Figure 1: Framework of Rehabilitation
The framework is arranged in rows by level of one's experience or interaction that is affected by the disability, and in columns by stage of condition, services delivered, and context for service delivery, as follows.
- Level of interaction or experience affected by the disabling condition, including (1) the disabling condition's physical effects on an individual, (2) the individual's interaction with the physical environment, and (3) the social interaction of the individual).
- Stage of the disabling condition targeted for intervention, including (1) disease, (2) impairment, and (3) disability/handicap.
- Services provided to target the disabling condition, including (1) medical/surgical treatment, (2) therapeutic/assistive devices, and (3) environmental/social services.
- Context for service provision, including (1) inpatient acute setting, (2) inpatient rehabilitative setting, skilled nursing facility, or outpatient therapeutic setting, and (3) home or community-based care.
The entries along each row and column are not necessarily distinct or exclusive, but represent ranges of attributes that can be used to describe the need for, delivery of, and other aspects of rehabilitation services.
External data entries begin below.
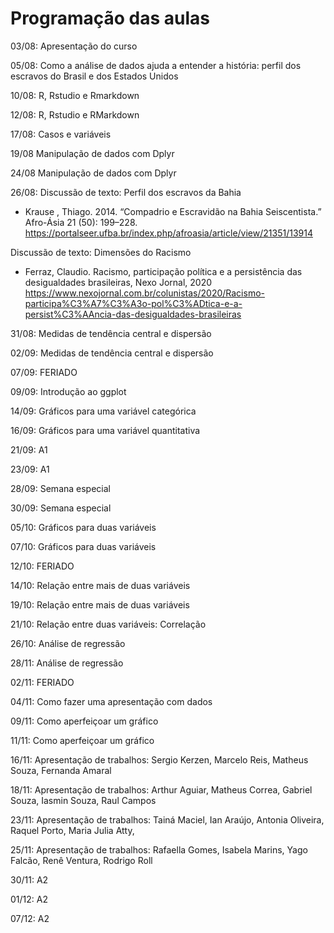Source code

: Programação das aulas
=====================

03/08: Apresentação do curso

05/08: Como a análise de dados ajuda a entender a história: perfil dos escravos
do Brasil e dos Estados Unidos

10/08: R, Rstudio e Rmarkdown

12/08: R, Rstudio e RMarkdown

17/08: Casos e variáveis

19/08 Manipulação de dados com Dplyr

24/08 Manipulação de dados com Dplyr

26/08: Discussão de texto: Perfil dos escravos da Bahia

-   Krause , Thiago. 2014. “Compadrio e Escravidão na Bahia Seiscentista.”
    Afro-Ásia 21 (50): 199–228.
    https://portalseer.ufba.br/index.php/afroasia/article/view/21351/13914

Discussão de texto: Dimensões do Racismo

-   Ferraz, Claudio. Racismo, participação política e a persistência das
    desigualdades brasileiras, Nexo Jornal, 2020
    https://www.nexojornal.com.br/colunistas/2020/Racismo-participa%C3%A7%C3%A3o-pol%C3%ADtica-e-a-persist%C3%AAncia-das-desigualdades-brasileiras

31/08: Medidas de tendência central e dispersão

02/09: Medidas de tendência central e dispersão

07/09: FERIADO

09/09: Introdução ao ggplot

14/09: Gráficos para uma variável categórica

16/09: Gráficos para uma variável quantitativa

21/09: A1

23/09: A1

28/09: Semana especial

30/09: Semana especial

05/10: Gráficos para duas variáveis

07/10: Gráficos para duas variáveis

12/10: FERIADO

14/10: Relação entre mais de duas variáveis

19/10: Relação entre mais de duas variáveis

21/10: Relação entre duas variáveis: Correlação

26/10: Análise de regressão

28/11: Análise de regressão

02/11: FERIADO

04/11: Como fazer uma apresentação com dados

09/11: Como aperfeiçoar um gráfico

11/11: Como aperfeiçoar um gráfico

16/11: Apresentação de trabalhos: Sergio Kerzen, Marcelo Reis, Matheus Souza,
Fernanda Amaral

18/11: Apresentação de trabalhos: Arthur Aguiar, Matheus Correa, Gabriel Souza,
Iasmin Souza, Raul Campos

23/11: Apresentação de trabalhos:  Tainá Maciel, Ian Araújo, Antonia Oliveira,
Raquel Porto, Maria Julia Atty,

25/11: Apresentação de trabalhos: Rafaella Gomes, Isabela Marins, Yago Falcão,
Renê Ventura, Rodrigo Roll

30/11: A2

01/12: A2

07/12: A2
For example, the sites of service do not necessarily align one-to-one with the stages of condition.
An advantage to this framework is that it can help direct and organize the findings of a literature synthesis on rehabilitation in a way that reflects how care for particular types of impairment is delivered and by what means it is paid, since these tend to be defined by service type and delivery setting. As such, this is more of an empirical, rather than a normative, framework. The utility of this framework could be evaluated by how well it helps to identify gaps in care or lack of continuity of care for patients, including particular policies and practices (e.g., payment policies or professional jurisdictions) that act as barriers or disincentives to optimal care.